UK Archives Discovery Forum

6th March, 2011 Fran 1 comment
Estimated reading time 6–10 minutes

I very much enjoyed the UKAD UK Archives Discovery Forum event at the National Archives. There were three tracks as well as plenary sessions, so I couldn’t attend everything.

Linked Data and archives

After an introduction from Oliver Morley, John Sheridan opened by talking about the National Archives and Linked Data. Although not as detailed as the talk he gave at the Online Information Conference last December, he still gave the rallying call for opening up data and spoke of a “new breed” of IT professionals who put the emphasis on the I rather than the T. He spoke about Henry Maudslay who invented the screw-cutting lathe, which enabled standardisation of nuts and bolts. This basically enabled the industrial revolution to happen. Previously, all nuts and bolts were made individually as matching pairs, but because the process was manual, each pair was unique and not interchangeable. If you lost the bolt, you needed a new pair. This created huge amounts of management and cataloguing of individual pairs, especially if a machine had to be taken apart and re-assembled, and meant interoperability of machinery was almost impossible. Sheridan asserted that we are at that stage with data – all our data ought to fit together but at the moment, all the nuts and bolts have to be hand crafted. Linked Data is a way of standardising so that we can make our data interchangeable with other people’s. (I like the analogy because it makes clear the importance of interoperability, but obviously getting the nuts and bolts to fit is only a very small part of what makes a successful machine, let alone a whole factory or production line. Similarly Linked Data isn’t going to solve broad publishing or creative and design problems, but it makes those big problems easy to work on collaboratively.)

Richard Wallis from Talis spoke about Linked Data. He likes to joke that you haven’t been to a Linked Data presentation unless you’ve seen the Linked Open Data cloud diagram. My version is that you haven’t been to a Linked Data event unless at least one of the presenters was from Talis! Always an engaging speaker, his descriptions of compartmentalisation of content and distinctions between Linked Data, Open Data, and Linked Open Data were very helpful. He likes to predict evangelically that the effects of linking data will be more profound to the way we do business than the changes brought about by the web itself. Chatting to him over tea, he has the impression that a year ago people were curious about Linked Data and just wanted to find out what it could do, but this year they are now feeling a bit more comfortable with the concepts and are starting to ask about how they can put them into practice. There certainly seemed to be a lot of enthusiasm in the archive sector, which is generally cash-strapped, but highly co-operative, with a lot of people passionate about their collections and their data and eager to reach as wide an audience as possible.

A Vision of Britain

Humphrey Southall introduced us to A Vision of Britain, which is a well-curated online gazetteer of Britain, with neat functions for providing alternative spellings of placenames, and ways of tackling the problems of boundaries, especially of administrative divisions, that move over time. I’m fascinated by maps, and they have built in some interesting historical map functionality too.

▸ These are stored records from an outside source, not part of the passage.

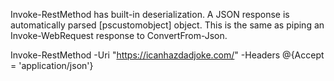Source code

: 
Invoke-RestMethod has built-in deserialization. A JSON response is automatically parsed [pscustomobject] object. This is the same as piping an Invoke-WebRequest response to ConvertFrom-Json.

Invoke-RestMethod -Uri "https://icanhazdadjoke.com/" -Headers @{Accept = 'application/json'}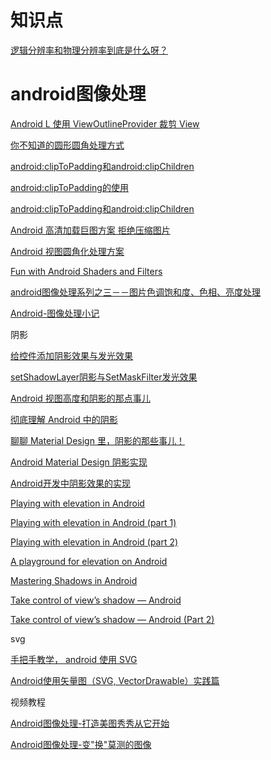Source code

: # 知识点

[逻辑分辨率和物理分辨率到底是什么呀？](https://www.zhihu.com/question/40506180)

# android图像处理

[Android L 使用 ViewOutlineProvider 裁剪 View](https://panda912.com/2017/01/12/Android-L-%E4%BD%BF%E7%94%A8-ViewOutlineProvider-%E8%A3%81%E5%89%AA-View/)

[你不知道的圆形圆角处理方式](https://juejin.im/post/5a7a6bd1f265da4e9c630fa9)

[android:clipToPadding和android:clipChildren](http://www.jcodecraeer.com/a/anzhuokaifa/androidkaifa/2015/0317/2613.html)

[android:clipToPadding的使用](https://blog.csdn.net/wangjiang_qianmo/article/details/54604378)

[android:clipToPadding和android:clipChildren](http://www.jcodecraeer.com/a/anzhuokaifa/androidkaifa/2015/0317/2613.html)

[Android 高清加载巨图方案 拒绝压缩图片](https://blog.csdn.net/lmj623565791/article/details/49300989)

[Android 视图圆角化处理方案](https://www.jianshu.com/p/b24683e29aff?hmsr=toutiao.io&utm_medium=toutiao.io&utm_source=toutiao.io)

[Fun with Android Shaders and Filters](https://chiuki.github.io/android-shaders-filters/#/)

[android图像处理系列之三－－图片色调饱和度、色相、亮度处理](https://blog.csdn.net/sjf0115/article/details/7267063)

[Android-图像处理小记](https://www.jianshu.com/p/9f3726a479b6)

阴影

[给控件添加阴影效果与发光效果](https://blog.csdn.net/harvic880925/article/details/51818489)

[setShadowLayer阴影与SetMaskFilter发光效果](https://www.jianshu.com/p/2f1024f9c554)

[Android 视图高度和阴影的那点事儿](https://yifeng.studio/2017/02/26/android-elevation-and-shadow/)

[彻底理解 Android 中的阴影](https://juejin.im/post/5a93943c5188257a76634c4d)

[聊聊 Material Design 里，阴影的那些事儿！](https://segmentfault.com/a/1190000011809297#articleHeader4)

[Android Material Design 阴影实现](https://www.jianshu.com/p/bcbd0769e7ac)

[Android开发中阴影效果的实现](https://juejin.im/post/5ae1ba4d6fb9a07acc116b8d)

[Playing with elevation in Android](https://blog.usejournal.com/playing-with-elevation-in-android-91af4f3be596)

[Playing with elevation in Android (part 1)](https://medium.com/m/global-identity?redirectUrl=https%3A%2F%2Ftips.seebrock3r.me%2Fplaying-with-elevation-in-android-part-1-36b901287249)

[Playing with elevation in Android (part 2)](https://medium.com/m/global-identity?redirectUrl=https%3A%2F%2Ftips.seebrock3r.me%2Fplaying-with-elevation-in-android-part-2-2b415795ceb6)

[A playground for elevation on Android](https://github.com/rock3r/uplift)

[Mastering Shadows in Android](https://android.jlelse.eu/mastering-shadows-in-android-e883ad2c9d5b)

[Take control of view’s shadow — Android](https://medium.com/@ArmanSo/take-control-of-views-shadow-android-c6b35ba573e9)

[Take control of view’s shadow — Android (Part 2)](https://medium.com/@ArmanSo/take-control-of-views-shadow-android-part-2-b4f2c715e880)

svg

[手把手教学， android 使用 SVG](https://www.jianshu.com/p/5c81970ddf33)

[Android使用矢量图（SVG, VectorDrawable）实践篇](https://www.jianshu.com/p/0555b8c1d26a)

视频教程

[Android图像处理-打造美图秀秀从它开始](https://www.imooc.com/learn/302)

[Android图像处理-变"换"莫测的图像](https://www.imooc.com/learn/343)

JISC and federated history archives

David Flanders from JISC talked about how JISC and its Resource Discovery Task Force can provide help and support to educational collections especially in federation and Linked Data projects. He called on archives managers to use hard times to skill up, so that when more money becomes available staff are full of knowledge, skills, and ideas and ready to act. He also pointed out how much can be done in the Linked Data arena with very little investment in technology.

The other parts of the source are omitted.